Dataset entries:

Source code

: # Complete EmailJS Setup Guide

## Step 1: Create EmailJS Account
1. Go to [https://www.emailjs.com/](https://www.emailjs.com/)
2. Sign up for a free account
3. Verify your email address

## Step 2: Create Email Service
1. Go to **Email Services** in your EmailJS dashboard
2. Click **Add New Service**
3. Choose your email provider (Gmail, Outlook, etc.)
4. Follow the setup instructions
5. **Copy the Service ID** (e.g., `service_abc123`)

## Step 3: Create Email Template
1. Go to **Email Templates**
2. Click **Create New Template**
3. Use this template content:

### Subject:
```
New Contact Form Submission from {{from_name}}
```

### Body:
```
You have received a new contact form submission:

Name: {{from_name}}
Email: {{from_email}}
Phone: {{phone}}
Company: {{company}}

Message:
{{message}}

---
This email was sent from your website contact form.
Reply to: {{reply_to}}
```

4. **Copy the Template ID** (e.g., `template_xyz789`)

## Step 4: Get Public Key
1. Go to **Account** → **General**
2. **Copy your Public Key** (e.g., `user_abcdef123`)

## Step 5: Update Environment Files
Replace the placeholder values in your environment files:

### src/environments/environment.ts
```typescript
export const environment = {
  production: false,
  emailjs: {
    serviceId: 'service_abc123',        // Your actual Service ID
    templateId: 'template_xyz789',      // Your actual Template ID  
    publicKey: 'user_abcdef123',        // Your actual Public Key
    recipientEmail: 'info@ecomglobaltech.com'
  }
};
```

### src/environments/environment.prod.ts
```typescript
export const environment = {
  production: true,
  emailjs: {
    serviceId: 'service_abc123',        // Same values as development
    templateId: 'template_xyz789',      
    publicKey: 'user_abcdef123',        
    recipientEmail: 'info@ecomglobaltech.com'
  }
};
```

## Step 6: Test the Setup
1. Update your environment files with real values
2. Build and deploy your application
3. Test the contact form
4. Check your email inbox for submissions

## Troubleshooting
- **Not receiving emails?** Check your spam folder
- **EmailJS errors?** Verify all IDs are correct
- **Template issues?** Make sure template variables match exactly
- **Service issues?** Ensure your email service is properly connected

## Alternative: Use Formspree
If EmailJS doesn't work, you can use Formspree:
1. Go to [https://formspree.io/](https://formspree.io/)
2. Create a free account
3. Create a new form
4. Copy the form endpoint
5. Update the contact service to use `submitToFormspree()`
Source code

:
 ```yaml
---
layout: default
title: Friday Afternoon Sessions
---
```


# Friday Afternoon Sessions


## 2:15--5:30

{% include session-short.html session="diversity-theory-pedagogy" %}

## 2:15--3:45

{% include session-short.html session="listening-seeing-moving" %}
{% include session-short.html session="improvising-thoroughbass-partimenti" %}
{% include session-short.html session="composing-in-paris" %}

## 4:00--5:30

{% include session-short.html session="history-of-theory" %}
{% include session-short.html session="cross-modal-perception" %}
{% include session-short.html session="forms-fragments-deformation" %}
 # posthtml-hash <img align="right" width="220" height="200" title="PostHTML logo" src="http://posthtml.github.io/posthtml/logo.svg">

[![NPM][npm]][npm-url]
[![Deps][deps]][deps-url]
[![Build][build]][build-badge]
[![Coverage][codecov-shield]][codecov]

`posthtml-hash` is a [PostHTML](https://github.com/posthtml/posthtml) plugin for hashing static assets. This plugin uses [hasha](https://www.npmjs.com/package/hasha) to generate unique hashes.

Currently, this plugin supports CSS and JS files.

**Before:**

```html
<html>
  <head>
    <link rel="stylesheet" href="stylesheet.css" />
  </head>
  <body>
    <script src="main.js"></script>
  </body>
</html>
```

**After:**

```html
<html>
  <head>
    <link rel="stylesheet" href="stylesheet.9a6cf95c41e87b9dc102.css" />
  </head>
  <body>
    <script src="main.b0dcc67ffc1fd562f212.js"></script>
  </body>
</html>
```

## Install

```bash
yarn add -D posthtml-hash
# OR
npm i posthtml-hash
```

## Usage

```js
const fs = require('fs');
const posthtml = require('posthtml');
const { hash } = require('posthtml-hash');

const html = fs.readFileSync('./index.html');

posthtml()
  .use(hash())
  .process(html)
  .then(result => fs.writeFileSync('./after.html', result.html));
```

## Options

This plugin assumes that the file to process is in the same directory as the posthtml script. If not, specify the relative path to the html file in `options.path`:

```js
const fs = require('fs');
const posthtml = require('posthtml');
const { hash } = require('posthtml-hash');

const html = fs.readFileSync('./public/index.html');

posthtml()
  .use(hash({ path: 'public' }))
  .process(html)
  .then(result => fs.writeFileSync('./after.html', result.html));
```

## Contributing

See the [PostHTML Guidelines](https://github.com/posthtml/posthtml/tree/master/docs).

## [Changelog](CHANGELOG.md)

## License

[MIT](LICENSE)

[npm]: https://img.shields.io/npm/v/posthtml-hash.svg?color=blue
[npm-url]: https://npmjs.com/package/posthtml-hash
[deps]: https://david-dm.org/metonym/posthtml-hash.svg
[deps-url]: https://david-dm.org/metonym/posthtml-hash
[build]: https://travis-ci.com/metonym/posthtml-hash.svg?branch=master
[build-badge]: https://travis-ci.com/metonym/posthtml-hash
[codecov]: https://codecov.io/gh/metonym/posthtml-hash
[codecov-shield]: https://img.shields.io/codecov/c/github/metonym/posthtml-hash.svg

→ What you have to do
Exactly how many lines in the records above hold the string "Create"? Reply with that number only.

→ Solution to the exercise
6